AULAS DE COMO ESCREVER
Ruy Castro
Alguns dos melhores textos de Geraldo Mayrink estão agora acessíveis num site
Um leitor ligou para a Redação da Playboy, identificou-se como coronel do Exército e protestou contra uma reportagem da revista sobre drogas. Sem razão, vira no texto um quê de favorável a elas. "É um crime defender o tóchico!", rugiu. O ano era 1981, ainda propício a ameaças de milicos, e o telefonema fora atendido pelo repórter Geraldo Mayrink. Geraldo tentou acalmá-lo: "Fique descansado, meu coronel. Aqui temos muito cuidado com matérias sobre tóchico, sécho e ideologias echóticas".

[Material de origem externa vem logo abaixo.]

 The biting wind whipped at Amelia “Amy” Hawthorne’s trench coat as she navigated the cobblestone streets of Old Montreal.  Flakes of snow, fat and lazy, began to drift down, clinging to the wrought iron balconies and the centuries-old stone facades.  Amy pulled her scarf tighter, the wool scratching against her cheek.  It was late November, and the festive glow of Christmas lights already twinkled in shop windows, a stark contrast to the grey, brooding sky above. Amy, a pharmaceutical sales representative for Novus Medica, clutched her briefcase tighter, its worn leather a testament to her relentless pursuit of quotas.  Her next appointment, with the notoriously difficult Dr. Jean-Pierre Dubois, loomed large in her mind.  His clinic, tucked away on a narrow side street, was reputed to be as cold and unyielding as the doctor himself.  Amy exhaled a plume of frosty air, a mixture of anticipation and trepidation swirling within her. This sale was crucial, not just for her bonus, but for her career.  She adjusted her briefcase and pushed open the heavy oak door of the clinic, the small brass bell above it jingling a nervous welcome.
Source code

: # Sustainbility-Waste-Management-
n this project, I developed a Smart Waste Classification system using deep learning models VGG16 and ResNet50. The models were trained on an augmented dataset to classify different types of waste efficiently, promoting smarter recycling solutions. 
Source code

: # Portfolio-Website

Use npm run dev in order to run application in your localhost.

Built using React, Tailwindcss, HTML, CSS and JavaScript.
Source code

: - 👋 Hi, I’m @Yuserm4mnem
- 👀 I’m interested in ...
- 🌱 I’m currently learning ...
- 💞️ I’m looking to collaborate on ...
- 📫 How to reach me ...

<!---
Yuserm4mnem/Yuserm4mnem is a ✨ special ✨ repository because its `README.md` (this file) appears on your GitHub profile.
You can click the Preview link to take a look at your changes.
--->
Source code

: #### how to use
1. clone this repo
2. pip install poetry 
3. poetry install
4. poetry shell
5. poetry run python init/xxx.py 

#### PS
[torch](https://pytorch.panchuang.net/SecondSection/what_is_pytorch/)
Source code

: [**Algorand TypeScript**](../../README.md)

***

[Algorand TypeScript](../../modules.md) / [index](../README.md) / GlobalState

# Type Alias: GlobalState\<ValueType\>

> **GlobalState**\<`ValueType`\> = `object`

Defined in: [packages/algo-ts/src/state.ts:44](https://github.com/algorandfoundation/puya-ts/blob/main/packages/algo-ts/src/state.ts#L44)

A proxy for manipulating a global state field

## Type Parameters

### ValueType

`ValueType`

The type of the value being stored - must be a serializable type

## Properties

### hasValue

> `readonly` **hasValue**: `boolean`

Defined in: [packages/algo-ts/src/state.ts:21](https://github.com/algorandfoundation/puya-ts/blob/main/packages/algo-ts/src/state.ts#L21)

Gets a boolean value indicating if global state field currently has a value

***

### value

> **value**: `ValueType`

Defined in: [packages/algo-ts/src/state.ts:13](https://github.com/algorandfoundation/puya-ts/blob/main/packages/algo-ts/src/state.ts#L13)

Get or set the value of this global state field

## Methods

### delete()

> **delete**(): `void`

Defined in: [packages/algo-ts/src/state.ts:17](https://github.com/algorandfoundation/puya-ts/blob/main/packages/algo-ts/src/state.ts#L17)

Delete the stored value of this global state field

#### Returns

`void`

Era um privilégio trabalhar ao lado de Geraldo Mayrink e ouvi-lo dizer coisas assim. E melhor ainda vê-lo escrever com incrível velocidade os textos mais bem acabados da imprensa brasileira. Tive essa sorte durante dois anos em Playboy e, depois, fui seu colaborador na revista Goodyear, fora do comércio e tão sofisticada que seus leitores gostariam de nunca mais tomar um carro com pneus de outra marca.
Muito do material de Geraldo —perfis, entrevistas, reportagens—, produzido entre 1960 e 2009, quando ele morreu, era digno de Esquire ou The New Yorker, principais referências da nossa geração. A maioria dos veículos para os quais escreveu não existe mais, mas alguns dos melhores textos que ele publicou podem agora ser lidos num site criado por seu filho, o publicitário Gustavo Mayrink.
Basta escrever geraldomayrink.com.br para descobrir o que era voar Paris-Rio no Concorde, viver para receber um fundo de garantia e ficar íntimo de Jorge Amado, Rita Lee, Joãosinho Trinta. E há o genial "Paulo Perdigão, o bangue-bangue da alma", sobre o homem que corrigiu o erro histórico do jogo Uruguai 2 x 1 Brasil em 1950 e destrinchou a filosofia de Jean-Paul Sartre usando um varal de roupas em sua casa, tudo isso enquanto decidia os filmes que você iria ver na Globo naquele dia —e só nós, seus amigos, o conhecíamos.
Cada texto de Geraldo é uma aula grátis de como escrever.